### What to work on
If a line in the entries includes "company", show that line.

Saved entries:
* * * *
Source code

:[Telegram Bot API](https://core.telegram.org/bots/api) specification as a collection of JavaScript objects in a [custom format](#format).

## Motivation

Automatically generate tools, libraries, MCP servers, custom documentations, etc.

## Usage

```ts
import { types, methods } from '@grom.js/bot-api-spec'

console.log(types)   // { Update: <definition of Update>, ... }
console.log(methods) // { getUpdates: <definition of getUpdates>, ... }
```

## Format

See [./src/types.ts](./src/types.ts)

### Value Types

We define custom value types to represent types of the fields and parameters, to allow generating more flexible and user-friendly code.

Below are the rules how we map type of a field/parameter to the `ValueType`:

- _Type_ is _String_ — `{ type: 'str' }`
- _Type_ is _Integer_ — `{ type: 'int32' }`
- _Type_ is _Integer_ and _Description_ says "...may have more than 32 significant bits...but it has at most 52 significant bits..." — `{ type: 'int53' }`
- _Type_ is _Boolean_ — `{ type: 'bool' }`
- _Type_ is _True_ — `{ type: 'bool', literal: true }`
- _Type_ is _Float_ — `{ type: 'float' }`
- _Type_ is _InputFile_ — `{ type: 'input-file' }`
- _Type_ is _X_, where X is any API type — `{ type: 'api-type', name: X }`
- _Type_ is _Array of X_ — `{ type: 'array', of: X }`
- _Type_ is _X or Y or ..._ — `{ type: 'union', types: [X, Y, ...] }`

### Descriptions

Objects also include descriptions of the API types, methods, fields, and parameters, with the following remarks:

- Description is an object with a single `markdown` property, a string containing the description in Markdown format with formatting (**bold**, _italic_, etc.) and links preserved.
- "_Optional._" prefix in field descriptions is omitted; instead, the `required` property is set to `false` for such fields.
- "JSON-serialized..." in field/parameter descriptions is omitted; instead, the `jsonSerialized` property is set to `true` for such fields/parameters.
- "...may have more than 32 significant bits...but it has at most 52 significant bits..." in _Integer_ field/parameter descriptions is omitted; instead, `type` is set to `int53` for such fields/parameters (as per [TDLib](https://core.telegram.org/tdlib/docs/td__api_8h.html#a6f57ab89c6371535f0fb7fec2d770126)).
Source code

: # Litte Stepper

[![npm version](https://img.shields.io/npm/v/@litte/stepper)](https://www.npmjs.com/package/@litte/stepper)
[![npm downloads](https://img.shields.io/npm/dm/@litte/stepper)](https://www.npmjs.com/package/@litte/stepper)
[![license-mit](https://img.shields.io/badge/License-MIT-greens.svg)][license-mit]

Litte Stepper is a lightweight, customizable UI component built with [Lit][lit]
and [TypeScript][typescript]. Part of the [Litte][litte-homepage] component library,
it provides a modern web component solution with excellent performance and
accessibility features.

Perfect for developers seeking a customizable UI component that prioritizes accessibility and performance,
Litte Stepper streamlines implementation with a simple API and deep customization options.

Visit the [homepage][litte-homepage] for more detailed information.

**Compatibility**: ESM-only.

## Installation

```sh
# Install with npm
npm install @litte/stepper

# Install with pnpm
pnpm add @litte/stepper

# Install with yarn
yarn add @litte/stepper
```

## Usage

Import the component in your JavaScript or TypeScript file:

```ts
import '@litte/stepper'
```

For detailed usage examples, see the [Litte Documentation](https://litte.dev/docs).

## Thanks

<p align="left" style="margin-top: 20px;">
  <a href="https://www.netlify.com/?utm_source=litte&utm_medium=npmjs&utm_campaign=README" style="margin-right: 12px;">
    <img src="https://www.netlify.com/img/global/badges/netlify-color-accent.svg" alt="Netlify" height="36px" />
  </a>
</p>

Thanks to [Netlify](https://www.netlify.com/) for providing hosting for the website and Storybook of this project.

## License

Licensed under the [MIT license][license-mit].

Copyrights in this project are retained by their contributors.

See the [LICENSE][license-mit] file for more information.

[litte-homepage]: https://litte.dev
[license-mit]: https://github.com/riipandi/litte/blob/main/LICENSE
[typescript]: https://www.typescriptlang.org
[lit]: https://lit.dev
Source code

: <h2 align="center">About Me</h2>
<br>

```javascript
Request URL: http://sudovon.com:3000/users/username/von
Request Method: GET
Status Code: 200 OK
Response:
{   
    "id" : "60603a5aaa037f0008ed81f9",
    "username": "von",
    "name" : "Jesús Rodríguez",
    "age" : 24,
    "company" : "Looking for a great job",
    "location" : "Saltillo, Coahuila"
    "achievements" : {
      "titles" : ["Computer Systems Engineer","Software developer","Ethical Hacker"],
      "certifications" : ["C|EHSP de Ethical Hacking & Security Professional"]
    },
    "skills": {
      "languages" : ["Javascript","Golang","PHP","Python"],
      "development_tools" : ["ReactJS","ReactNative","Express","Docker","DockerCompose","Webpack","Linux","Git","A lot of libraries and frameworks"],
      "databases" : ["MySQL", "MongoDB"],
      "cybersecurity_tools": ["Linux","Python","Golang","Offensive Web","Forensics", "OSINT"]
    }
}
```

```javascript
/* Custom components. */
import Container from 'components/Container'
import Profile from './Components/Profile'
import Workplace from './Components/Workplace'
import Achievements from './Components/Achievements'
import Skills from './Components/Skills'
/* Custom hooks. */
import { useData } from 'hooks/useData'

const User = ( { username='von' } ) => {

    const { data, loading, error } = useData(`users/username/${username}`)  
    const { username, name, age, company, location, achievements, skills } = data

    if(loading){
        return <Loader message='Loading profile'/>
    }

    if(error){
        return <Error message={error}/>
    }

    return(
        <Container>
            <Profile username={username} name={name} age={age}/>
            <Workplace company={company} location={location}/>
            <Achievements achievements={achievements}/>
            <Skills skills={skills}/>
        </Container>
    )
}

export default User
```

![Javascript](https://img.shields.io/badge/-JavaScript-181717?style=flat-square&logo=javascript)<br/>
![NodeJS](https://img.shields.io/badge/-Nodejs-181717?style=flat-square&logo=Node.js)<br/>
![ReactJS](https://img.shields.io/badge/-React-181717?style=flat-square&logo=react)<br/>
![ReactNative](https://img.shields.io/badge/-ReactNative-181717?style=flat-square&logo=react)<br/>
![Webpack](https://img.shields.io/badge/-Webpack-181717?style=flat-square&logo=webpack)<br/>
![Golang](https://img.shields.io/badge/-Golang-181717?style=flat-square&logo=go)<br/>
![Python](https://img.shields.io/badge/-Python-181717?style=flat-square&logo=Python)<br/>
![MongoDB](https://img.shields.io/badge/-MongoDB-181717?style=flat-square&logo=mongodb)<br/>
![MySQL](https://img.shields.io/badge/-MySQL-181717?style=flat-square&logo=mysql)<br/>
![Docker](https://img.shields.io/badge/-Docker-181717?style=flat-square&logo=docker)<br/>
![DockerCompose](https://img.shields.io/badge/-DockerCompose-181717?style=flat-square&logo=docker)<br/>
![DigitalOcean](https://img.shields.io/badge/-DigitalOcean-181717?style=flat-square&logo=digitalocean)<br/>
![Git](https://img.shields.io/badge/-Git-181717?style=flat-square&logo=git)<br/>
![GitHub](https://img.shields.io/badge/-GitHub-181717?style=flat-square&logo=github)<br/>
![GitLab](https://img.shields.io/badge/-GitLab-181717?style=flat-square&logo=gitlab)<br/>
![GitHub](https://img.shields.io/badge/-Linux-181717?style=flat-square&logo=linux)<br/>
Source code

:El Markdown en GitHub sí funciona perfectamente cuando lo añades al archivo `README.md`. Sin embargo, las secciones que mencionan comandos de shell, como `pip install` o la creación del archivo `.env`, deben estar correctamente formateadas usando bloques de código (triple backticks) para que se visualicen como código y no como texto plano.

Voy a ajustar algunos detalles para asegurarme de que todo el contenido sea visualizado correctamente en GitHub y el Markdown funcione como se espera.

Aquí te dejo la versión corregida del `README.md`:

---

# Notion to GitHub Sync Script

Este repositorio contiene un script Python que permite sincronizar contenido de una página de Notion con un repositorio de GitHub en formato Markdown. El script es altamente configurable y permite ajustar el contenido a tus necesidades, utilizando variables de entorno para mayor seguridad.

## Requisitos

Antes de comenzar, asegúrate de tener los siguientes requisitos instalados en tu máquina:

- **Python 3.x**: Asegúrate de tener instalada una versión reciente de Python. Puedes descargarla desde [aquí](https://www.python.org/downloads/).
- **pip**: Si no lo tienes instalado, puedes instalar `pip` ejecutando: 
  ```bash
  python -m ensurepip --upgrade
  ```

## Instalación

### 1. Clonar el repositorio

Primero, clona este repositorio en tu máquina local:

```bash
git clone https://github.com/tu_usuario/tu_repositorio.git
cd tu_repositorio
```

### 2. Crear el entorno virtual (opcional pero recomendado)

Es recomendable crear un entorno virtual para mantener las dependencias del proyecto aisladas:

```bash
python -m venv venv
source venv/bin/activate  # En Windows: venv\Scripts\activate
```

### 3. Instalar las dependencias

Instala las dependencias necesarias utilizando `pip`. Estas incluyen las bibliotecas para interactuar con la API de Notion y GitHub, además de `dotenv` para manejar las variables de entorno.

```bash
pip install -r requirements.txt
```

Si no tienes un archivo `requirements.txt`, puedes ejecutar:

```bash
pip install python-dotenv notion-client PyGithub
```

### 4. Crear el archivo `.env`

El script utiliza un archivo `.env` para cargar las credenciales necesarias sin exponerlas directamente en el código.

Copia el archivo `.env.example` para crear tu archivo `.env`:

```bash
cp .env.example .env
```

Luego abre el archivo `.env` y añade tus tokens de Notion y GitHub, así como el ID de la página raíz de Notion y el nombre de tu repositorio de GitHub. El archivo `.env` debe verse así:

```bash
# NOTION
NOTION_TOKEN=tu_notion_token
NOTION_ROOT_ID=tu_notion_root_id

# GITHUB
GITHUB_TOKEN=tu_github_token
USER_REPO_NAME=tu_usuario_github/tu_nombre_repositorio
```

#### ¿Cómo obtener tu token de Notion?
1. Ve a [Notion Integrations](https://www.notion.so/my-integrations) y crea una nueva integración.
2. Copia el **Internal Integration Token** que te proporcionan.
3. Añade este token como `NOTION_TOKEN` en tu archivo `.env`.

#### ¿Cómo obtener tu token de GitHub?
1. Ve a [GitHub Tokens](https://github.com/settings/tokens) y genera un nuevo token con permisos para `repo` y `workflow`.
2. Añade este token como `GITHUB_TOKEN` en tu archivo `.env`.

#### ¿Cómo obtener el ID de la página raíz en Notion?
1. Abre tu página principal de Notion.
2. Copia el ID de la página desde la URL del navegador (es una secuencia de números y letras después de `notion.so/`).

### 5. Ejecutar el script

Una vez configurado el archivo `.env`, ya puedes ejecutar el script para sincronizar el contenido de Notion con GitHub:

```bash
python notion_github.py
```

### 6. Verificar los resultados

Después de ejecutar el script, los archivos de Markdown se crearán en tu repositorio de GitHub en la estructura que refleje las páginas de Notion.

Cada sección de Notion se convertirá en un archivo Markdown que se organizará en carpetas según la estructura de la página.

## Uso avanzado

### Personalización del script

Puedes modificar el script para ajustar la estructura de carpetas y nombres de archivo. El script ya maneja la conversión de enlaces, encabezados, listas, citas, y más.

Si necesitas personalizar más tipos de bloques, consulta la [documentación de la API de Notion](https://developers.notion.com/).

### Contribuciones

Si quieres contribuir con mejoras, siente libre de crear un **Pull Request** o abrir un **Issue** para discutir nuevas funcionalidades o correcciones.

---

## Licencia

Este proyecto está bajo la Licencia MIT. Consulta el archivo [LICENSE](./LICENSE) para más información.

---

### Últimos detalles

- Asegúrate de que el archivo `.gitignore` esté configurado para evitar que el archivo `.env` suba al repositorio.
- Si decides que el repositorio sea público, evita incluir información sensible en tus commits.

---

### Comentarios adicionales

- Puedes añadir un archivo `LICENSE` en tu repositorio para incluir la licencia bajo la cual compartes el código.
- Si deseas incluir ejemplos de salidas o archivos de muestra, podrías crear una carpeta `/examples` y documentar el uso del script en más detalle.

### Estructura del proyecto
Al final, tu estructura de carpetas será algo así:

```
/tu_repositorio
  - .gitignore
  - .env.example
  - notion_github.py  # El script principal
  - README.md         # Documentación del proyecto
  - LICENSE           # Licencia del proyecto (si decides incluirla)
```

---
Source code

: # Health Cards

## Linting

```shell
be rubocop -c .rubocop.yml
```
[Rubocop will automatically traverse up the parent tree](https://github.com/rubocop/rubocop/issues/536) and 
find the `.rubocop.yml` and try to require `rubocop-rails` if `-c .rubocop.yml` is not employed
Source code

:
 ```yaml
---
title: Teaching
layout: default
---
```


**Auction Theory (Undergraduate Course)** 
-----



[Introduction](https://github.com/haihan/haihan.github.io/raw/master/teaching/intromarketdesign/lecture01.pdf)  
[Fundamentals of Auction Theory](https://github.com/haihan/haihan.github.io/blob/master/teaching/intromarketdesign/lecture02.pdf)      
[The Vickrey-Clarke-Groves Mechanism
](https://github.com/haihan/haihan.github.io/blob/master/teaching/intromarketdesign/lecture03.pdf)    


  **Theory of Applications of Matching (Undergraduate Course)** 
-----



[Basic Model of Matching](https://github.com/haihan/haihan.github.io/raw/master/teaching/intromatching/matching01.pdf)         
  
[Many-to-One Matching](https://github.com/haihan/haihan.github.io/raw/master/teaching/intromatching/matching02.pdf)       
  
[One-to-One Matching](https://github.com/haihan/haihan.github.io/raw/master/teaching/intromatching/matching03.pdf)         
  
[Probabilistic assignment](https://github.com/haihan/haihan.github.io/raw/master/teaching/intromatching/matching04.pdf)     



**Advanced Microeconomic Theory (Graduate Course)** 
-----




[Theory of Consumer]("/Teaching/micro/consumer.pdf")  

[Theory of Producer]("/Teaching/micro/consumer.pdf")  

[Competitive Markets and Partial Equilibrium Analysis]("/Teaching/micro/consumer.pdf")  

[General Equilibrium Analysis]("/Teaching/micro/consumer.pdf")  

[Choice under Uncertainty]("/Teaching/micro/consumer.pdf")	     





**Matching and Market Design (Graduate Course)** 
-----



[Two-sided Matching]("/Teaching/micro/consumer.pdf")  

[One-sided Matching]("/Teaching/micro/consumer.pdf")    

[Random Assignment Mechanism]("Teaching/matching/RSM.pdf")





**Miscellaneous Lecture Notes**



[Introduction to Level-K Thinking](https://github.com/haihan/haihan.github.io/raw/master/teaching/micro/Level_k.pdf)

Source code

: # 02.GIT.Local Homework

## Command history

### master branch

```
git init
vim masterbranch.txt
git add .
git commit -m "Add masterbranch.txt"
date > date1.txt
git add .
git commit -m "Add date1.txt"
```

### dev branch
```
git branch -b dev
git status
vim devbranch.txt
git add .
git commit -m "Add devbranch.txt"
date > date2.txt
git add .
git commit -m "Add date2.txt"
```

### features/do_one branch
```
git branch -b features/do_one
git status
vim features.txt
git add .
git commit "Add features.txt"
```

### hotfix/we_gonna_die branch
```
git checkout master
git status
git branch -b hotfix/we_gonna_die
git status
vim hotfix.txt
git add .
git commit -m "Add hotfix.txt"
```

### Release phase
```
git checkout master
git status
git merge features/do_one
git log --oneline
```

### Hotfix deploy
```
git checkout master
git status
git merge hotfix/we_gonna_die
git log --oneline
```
* * * *
### Finished exercise
    "company" : "Looking for a great job",
    const { username, name, age, company, location, achievements, skills } = data
            <Workplace company={company} location={location}/>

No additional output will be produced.